Segment Start: The data

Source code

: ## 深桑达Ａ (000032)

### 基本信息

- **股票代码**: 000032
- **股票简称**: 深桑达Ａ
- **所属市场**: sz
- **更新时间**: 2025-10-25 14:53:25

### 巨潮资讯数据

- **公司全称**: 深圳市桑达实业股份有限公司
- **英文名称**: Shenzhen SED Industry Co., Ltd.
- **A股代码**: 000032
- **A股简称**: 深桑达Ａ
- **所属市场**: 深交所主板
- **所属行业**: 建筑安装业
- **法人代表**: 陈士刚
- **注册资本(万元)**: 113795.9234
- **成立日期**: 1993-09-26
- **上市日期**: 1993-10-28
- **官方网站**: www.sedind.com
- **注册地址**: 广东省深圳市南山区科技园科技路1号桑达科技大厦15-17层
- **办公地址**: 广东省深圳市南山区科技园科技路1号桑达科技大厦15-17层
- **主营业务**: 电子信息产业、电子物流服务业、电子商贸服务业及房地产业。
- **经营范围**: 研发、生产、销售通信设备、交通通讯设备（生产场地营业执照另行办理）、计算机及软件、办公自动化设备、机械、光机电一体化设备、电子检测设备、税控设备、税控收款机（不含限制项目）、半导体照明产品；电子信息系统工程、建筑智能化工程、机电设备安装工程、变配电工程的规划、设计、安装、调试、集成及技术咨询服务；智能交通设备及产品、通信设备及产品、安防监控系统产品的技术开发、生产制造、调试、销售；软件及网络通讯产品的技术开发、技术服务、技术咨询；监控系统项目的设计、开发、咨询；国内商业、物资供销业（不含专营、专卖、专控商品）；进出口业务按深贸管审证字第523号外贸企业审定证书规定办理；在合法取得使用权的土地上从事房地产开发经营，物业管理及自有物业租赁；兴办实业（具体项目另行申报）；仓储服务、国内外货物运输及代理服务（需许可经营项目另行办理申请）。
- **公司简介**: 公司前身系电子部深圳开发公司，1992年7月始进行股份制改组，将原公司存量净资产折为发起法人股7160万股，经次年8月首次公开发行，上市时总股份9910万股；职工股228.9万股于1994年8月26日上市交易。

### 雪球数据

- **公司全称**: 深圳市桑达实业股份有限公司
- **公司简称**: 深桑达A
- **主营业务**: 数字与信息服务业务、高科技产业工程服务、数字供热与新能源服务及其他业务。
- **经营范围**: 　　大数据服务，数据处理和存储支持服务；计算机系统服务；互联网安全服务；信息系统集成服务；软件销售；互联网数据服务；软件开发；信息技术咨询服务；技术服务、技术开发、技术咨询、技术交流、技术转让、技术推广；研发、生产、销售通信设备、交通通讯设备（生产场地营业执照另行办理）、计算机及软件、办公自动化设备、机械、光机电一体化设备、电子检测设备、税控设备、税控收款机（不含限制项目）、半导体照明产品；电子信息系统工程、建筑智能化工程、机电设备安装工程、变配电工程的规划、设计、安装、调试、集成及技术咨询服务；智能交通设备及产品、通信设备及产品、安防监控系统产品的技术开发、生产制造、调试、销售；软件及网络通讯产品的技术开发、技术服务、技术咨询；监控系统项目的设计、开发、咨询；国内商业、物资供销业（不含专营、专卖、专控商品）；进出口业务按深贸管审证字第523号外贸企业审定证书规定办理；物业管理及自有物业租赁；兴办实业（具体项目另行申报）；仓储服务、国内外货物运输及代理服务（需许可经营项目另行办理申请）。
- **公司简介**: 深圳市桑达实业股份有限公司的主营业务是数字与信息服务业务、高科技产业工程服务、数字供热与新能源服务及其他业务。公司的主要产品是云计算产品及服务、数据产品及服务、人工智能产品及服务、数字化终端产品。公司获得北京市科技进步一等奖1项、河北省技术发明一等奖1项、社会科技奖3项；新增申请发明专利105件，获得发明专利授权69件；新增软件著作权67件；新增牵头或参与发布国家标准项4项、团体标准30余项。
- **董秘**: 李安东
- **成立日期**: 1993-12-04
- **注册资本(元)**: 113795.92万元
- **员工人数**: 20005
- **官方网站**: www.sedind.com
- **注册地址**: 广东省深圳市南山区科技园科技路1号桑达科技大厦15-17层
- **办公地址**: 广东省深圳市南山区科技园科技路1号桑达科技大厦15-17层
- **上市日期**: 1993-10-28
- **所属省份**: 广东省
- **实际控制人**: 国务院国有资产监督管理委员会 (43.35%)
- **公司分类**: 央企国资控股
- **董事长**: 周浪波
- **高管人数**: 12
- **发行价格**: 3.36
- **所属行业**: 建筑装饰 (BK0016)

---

Segment End: The data

### What to produce
Up to and including the line with "- **注册资本(元)**: 113795.92万元", print every line of the records from the start.

### Solution for this task
Source code

: ## 深桑达Ａ (000032)

### 基本信息

- **股票代码**: 000032
- **股票简称**: 深桑达Ａ
- **所属市场**: sz
- **更新时间**: 2025-10-25 14:53:25

### 巨潮资讯数据

- **公司全称**: 深圳市桑达实业股份有限公司
- **英文名称**: Shenzhen SED Industry Co., Ltd.
- **A股代码**: 000032
- **A股简称**: 深桑达Ａ
- **所属市场**: 深交所主板
- **所属行业**: 建筑安装业
- **法人代表**: 陈士刚
- **注册资本(万元)**: 113795.9234
- **成立日期**: 1993-09-26
- **上市日期**: 1993-10-28
- **官方网站**: www.sedind.com
- **注册地址**: 广东省深圳市南山区科技园科技路1号桑达科技大厦15-17层
- **办公地址**: 广东省深圳市南山区科技园科技路1号桑达科技大厦15-17层
- **主营业务**: 电子信息产业、电子物流服务业、电子商贸服务业及房地产业。
- **经营范围**: 研发、生产、销售通信设备、交通通讯设备（生产场地营业执照另行办理）、计算机及软件、办公自动化设备、机械、光机电一体化设备、电子检测设备、税控设备、税控收款机（不含限制项目）、半导体照明产品；电子信息系统工程、建筑智能化工程、机电设备安装工程、变配电工程的规划、设计、安装、调试、集成及技术咨询服务；智能交通设备及产品、通信设备及产品、安防监控系统产品的技术开发、生产制造、调试、销售；软件及网络通讯产品的技术开发、技术服务、技术咨询；监控系统项目的设计、开发、咨询；国内商业、物资供销业（不含专营、专卖、专控商品）；进出口业务按深贸管审证字第523号外贸企业审定证书规定办理；在合法取得使用权的土地上从事房地产开发经营，物业管理及自有物业租赁；兴办实业（具体项目另行申报）；仓储服务、国内外货物运输及代理服务（需许可经营项目另行办理申请）。
- **公司简介**: 公司前身系电子部深圳开发公司，1992年7月始进行股份制改组，将原公司存量净资产折为发起法人股7160万股，经次年8月首次公开发行，上市时总股份9910万股；职工股228.9万股于1994年8月26日上市交易。

### 雪球数据

- **公司全称**: 深圳市桑达实业股份有限公司
- **公司简称**: 深桑达A
- **主营业务**: 数字与信息服务业务、高科技产业工程服务、数字供热与新能源服务及其他业务。
- **经营范围**: 　　大数据服务，数据处理和存储支持服务；计算机系统服务；互联网安全服务；信息系统集成服务；软件销售；互联网数据服务；软件开发；信息技术咨询服务；技术服务、技术开发、技术咨询、技术交流、技术转让、技术推广；研发、生产、销售通信设备、交通通讯设备（生产场地营业执照另行办理）、计算机及软件、办公自动化设备、机械、光机电一体化设备、电子检测设备、税控设备、税控收款机（不含限制项目）、半导体照明产品；电子信息系统工程、建筑智能化工程、机电设备安装工程、变配电工程的规划、设计、安装、调试、集成及技术咨询服务；智能交通设备及产品、通信设备及产品、安防监控系统产品的技术开发、生产制造、调试、销售；软件及网络通讯产品的技术开发、技术服务、技术咨询；监控系统项目的设计、开发、咨询；国内商业、物资供销业（不含专营、专卖、专控商品）；进出口业务按深贸管审证字第523号外贸企业审定证书规定办理；物业管理及自有物业租赁；兴办实业（具体项目另行申报）；仓储服务、国内外货物运输及代理服务（需许可经营项目另行办理申请）。
- **公司简介**: 深圳市桑达实业股份有限公司的主营业务是数字与信息服务业务、高科技产业工程服务、数字供热与新能源服务及其他业务。公司的主要产品是云计算产品及服务、数据产品及服务、人工智能产品及服务、数字化终端产品。公司获得北京市科技进步一等奖1项、河北省技术发明一等奖1项、社会科技奖3项；新增申请发明专利105件，获得发明专利授权69件；新增软件著作权67件；新增牵头或参与发布国家标准项4项、团体标准30余项。
- **董秘**: 李安东
- **成立日期**: 1993-12-04
- **注册资本(元)**: 113795.92万元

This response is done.